◆ **Work to be completed**
Repeat, exactly and with no pictures, the lines that run from the beginning of the entries through the line containing "of languages is".

━━━━━ Data to use

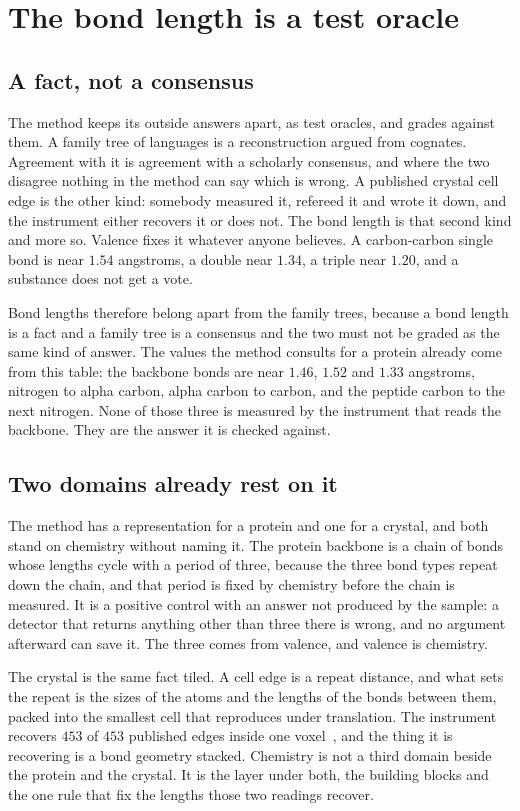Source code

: \chapter{The bond length is a test oracle}

\section{A fact, not a consensus}

The method keeps its outside answers apart, as test oracles, and grades against them. A family tree
of languages is a reconstruction argued from cognates. Agreement with it is agreement with a
scholarly consensus, and where the two disagree nothing in the method can say which is wrong. A
published crystal cell edge is the other kind: somebody measured it, refereed it and wrote it down,
and the instrument either recovers it or does not. The bond length is that second kind and more so.
Valence fixes it whatever anyone believes. A carbon-carbon single bond is near $1.54$ angstroms, a
double near $1.34$, a triple near $1.20$, and a substance does not get a vote.

Bond lengths therefore belong apart from the family trees, because a bond length is a fact and a
family tree is a consensus and the two must not be graded as the same kind of answer. The values
the method consults for a protein already come from this table: the backbone bonds are near $1.46$,
$1.52$ and $1.33$ angstroms, nitrogen to alpha carbon, alpha carbon to carbon, and the peptide
carbon to the next nitrogen. None of those three is measured by the instrument that reads the
backbone. They are the answer it is checked against.

\section{Two domains already rest on it}

The method has a representation for a protein and one for a crystal, and both stand on chemistry
without naming it. The protein backbone is a chain of bonds whose lengths cycle with a period of
three, because the three bond types repeat down the chain, and that period is fixed by chemistry
before the chain is measured. It is a positive control with an answer not produced by the sample: a
detector that returns anything other than three there is wrong, and no argument afterward can save
it. The three comes from valence, and valence is chemistry.

The crystal is the same fact tiled. A cell edge is a repeat distance, and what sets the repeat is the
sizes of the atoms and the lengths of the bonds between them, packed into the smallest cell that
reproduces under translation. The instrument recovers $453$ of $453$ published edges inside one
voxel~\cite{src:Quigg-crystallography}, and the thing it is recovering is a bond geometry stacked.
Chemistry is not a third domain beside the protein and the crystal. It is the layer under both, the
building blocks and the one rule that fix the lengths those two readings recover.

━━━━━━━━━━

◆ **Response area**
Source code

: \chapter{The bond length is a test oracle}

\section{A fact, not a consensus}

The method keeps its outside answers apart, as test oracles, and grades against them. A family tree
of languages is a reconstruction argued from cognates. Agreement with it is agreement with a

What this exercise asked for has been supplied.